[Entries supplied Boundary: Start]

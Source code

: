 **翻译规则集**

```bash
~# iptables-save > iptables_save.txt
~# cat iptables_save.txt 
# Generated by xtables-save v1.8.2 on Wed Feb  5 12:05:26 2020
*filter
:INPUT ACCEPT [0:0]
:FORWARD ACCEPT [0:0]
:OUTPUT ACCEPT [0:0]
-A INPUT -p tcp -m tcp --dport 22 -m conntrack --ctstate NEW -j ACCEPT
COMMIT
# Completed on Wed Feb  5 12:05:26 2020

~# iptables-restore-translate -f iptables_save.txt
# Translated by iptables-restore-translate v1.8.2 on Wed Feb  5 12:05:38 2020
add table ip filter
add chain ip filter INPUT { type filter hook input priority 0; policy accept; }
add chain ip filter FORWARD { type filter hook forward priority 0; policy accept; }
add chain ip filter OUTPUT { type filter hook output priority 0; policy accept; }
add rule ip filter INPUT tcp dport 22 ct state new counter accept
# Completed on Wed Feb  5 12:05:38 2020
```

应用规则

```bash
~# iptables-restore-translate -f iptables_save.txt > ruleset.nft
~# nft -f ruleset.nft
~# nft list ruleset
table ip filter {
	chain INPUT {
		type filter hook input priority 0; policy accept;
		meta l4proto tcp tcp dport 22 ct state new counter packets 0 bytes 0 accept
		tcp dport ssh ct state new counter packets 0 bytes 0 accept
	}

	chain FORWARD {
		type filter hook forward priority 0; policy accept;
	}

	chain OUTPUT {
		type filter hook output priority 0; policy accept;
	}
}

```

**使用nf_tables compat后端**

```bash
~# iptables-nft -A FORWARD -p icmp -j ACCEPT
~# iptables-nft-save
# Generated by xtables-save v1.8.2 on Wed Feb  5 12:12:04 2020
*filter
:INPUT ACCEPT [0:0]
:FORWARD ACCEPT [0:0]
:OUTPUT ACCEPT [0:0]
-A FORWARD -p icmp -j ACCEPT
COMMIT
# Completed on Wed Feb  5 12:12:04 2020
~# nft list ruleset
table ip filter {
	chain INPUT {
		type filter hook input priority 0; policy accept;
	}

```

[Entries supplied Boundary: End]

### Problem
The records above need to be transcribed in full. Keep every character unchanged.

### Result
Source code

: **翻译规则集**

```bash
~# iptables-save > iptables_save.txt
~# cat iptables_save.txt 
# Generated by xtables-save v1.8.2 on Wed Feb  5 12:05:26 2020
*filter
:INPUT ACCEPT [0:0]
:FORWARD ACCEPT [0:0]
:OUTPUT ACCEPT [0:0]
-A INPUT -p tcp -m tcp --dport 22 -m conntrack --ctstate NEW -j ACCEPT
COMMIT
# Completed on Wed Feb  5 12:05:26 2020

~# iptables-restore-translate -f iptables_save.txt
# Translated by iptables-restore-translate v1.8.2 on Wed Feb  5 12:05:38 2020
add table ip filter
add chain ip filter INPUT { type filter hook input priority 0; policy accept; }
add chain ip filter FORWARD { type filter hook forward priority 0; policy accept; }
add chain ip filter OUTPUT { type filter hook output priority 0; policy accept; }
add rule ip filter INPUT tcp dport 22 ct state new counter accept
# Completed on Wed Feb  5 12:05:38 2020
```

应用规则

```bash
~# iptables-restore-translate -f iptables_save.txt > ruleset.nft
~# nft -f ruleset.nft
~# nft list ruleset
table ip filter {
	chain INPUT {
		type filter hook input priority 0; policy accept;
		meta l4proto tcp tcp dport 22 ct state new counter packets 0 bytes 0 accept
		tcp dport ssh ct state new counter packets 0 bytes 0 accept
	}

	chain FORWARD {
		type filter hook forward priority 0; policy accept;
	}

	chain OUTPUT {
		type filter hook output priority 0; policy accept;
	}
}

```

**使用nf_tables compat后端**

```bash
~# iptables-nft -A FORWARD -p icmp -j ACCEPT
~# iptables-nft-save
# Generated by xtables-save v1.8.2 on Wed Feb  5 12:12:04 2020
*filter
:INPUT ACCEPT [0:0]
:FORWARD ACCEPT [0:0]
:OUTPUT ACCEPT [0:0]
-A FORWARD -p icmp -j ACCEPT
COMMIT
# Completed on Wed Feb  5 12:12:04 2020
~# nft list ruleset
table ip filter {
	chain INPUT {
		type filter hook input priority 0; policy accept;
	}

```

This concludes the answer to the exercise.